Mordo a sua língua dura até sentir o sangue.
- Vaca! Você nunca transa comigo, só fica me provocando! O que
você quer? Quer que eu perca a razão?
- Pááááraaaa!!!! - grito encarnando rapidamente
uma carpideira - eu não quero transar, não vê que você
me machucou toda, você é um monstro, nunca pensei que você
fosse bruto desse jeito! Seu homem das cavernas, você é um animal,
não consegue controlar seus instintos primitivos nem na sagrada hora
do jantar! Ele me olha assustado não reconhecendo os seus atos. No fundo
é um bom menino, eu sei disso, ele relutou muito, se segurou muito antes
de explodir. O problema é que eu não sou uma menina boazinha!
Olho para o chão fingindo medo enquanto ouço a sua defesa.
- Se eu sou isso tudo que você disse você é uma super vaca!
Se veste desse jeito, abre as pernas pra mim, me provoca o tempo inteiro e quer
que eu faça o quê? Fique olhando pro teto? Eu não sou um
homem de ferro, ENTENDEU?
Vejo que é chegada a hora da despedida, não vou ficar aturando
um marmanjo deste tamanho tendo chilique do meu lado.
- Não, não entendi nada! Só sei que você é
um tosco cabeludo insuportável, SAI DAQUI AGORA!
Choro sentada no sofá. Ele está puto e sei que olha pra mim pesando
os prós e contras da sua atitude. Deve estar pensando que eu estou de
TPM, em como sou sensível, que ele não soube sentir o meu momento
e blá blá blá, coisas de mulher que o homem contemporâneo
é obrigado a entender se não quiser ficar deslocado. Respira fundo,
senta na poltrona, pega carinhoso minhas mãos e pede desculpas.
- Não fica assim, você tem razão, eu sou um bruto. Como
pude ser tão violento? É que você me deixa louco, olha só
pra você com esta saínha, com este jeitinho, com esta blusinha.
Me perdoa? Por favor
Com dissimulada timidez balanço a cabeça afirmativamente.

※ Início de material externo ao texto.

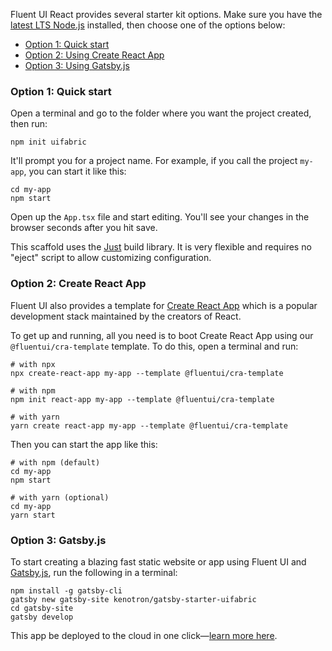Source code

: Fluent UI React provides several starter kit options. Make sure you have the [latest LTS Node.js](https://nodejs.org/en/) installed, then choose one of the options below:

- [Option 1: Quick start](#option-1-quick-start)
- [Option 2: Using Create React App](#option-2-create-react-app)
- [Option 3: Using Gatsby.js](#option-3-gatsbyjs)

### Option 1: Quick start

Open a terminal and go to the folder where you want the project created, then run:

```shell
npm init uifabric
```

It'll prompt you for a project name. For example, if you call the project `my-app`, you can start it like this:

```shell
cd my-app
npm start
```

Open up the `App.tsx` file and start editing. You'll see your changes in the browser seconds after you hit save.

This scaffold uses the [Just](https://github.com/microsoft/just) build library. It is very flexible and requires no "eject" script to allow customizing configuration.

### Option 2: Create React App

Fluent UI also provides a template for [Create React App](https://facebook.github.io/create-react-app/) which is
a popular development stack maintained by the creators of React.

To get up and running, all you need is to boot Create React App using our `@fluentui/cra-template` template.
To do this, open a terminal and run:

```shell
# with npx
npx create-react-app my-app --template @fluentui/cra-template

# with npm
npm init react-app my-app --template @fluentui/cra-template

# with yarn
yarn create react-app my-app --template @fluentui/cra-template
```

Then you can start the app like this:

```shell
# with npm (default)
cd my-app
npm start

# with yarn (optional)
cd my-app
yarn start
```

### Option 3: Gatsby.js

To start creating a blazing fast static website or app using Fluent UI and [Gatsby.js](https://www.gatsbyjs.org/), run the following in a terminal:

```shell
npm install -g gatsby-cli
gatsby new gatsby-site kenotron/gatsby-starter-uifabric
cd gatsby-site
gatsby develop
```

This app be deployed to the cloud in one click—[learn more here](https://github.com/microsoft/gatsby-starter-uifabric#-deploy).
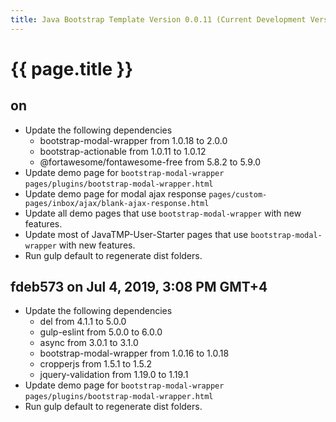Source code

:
 ```yaml
---
title: Java Bootstrap Template Version 0.0.11 (Current Development Version)
---
```

# {{ page.title }}

## on
- Update the following dependencies
    - bootstrap-modal-wrapper from 1.0.18 to 2.0.0
    - bootstrap-actionable from 1.0.11 to 1.0.12
    - @fortawesome/fontawesome-free from 5.8.2 to 5.9.0
- Update demo page for `bootstrap-modal-wrapper` `pages/plugins/bootstrap-modal-wrapper.html`
- Update demo page for modal ajax response `pages/custom-pages/inbox/ajax/blank-ajax-response.html`
- Update all demo pages that use `bootstrap-modal-wrapper` with new features.
- Update most of JavaTMP-User-Starter pages that use `bootstrap-modal-wrapper` with new features.
- Run gulp default to regenerate dist folders.

## fdeb573 on Jul 4, 2019, 3:08 PM GMT+4
- Update the following dependencies
    - del from 4.1.1 to 5.0.0
    - gulp-eslint from 5.0.0 to 6.0.0
    - async from 3.0.1 to 3.1.0
    - bootstrap-modal-wrapper from 1.0.16 to 1.0.18
    - cropperjs from 1.5.1 to 1.5.2
    - jquery-validation from 1.19.0 to 1.19.1
- Update demo page for `bootstrap-modal-wrapper` `pages/plugins/bootstrap-modal-wrapper.html`
- Run gulp default to regenerate dist folders.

Ahhhhh, estou tão feliz por dentro! Mais uma batalha vencida! Ele não
conseguiu nada de mim! Não teve nem um gostinho! Ninguém tira
nada de mim!
Faço cara de santa e me despeço.
- Tudo bem, pode ir embora. Eu vou ficar bem (você nem imagina como...)
Esmago um beijo em seu rosto bem barbeado e fecho a porta antes do elevador
chegar. Vai que ele muda de ideia e resolve ficar comigo mais um tempinho
até eu me acalmar? Pego o hashi, o wassabe e vou correndo para o meu
refúgio secreto que só eu conheço, só só
só meu. Hoje vou ter uma noite e tanto!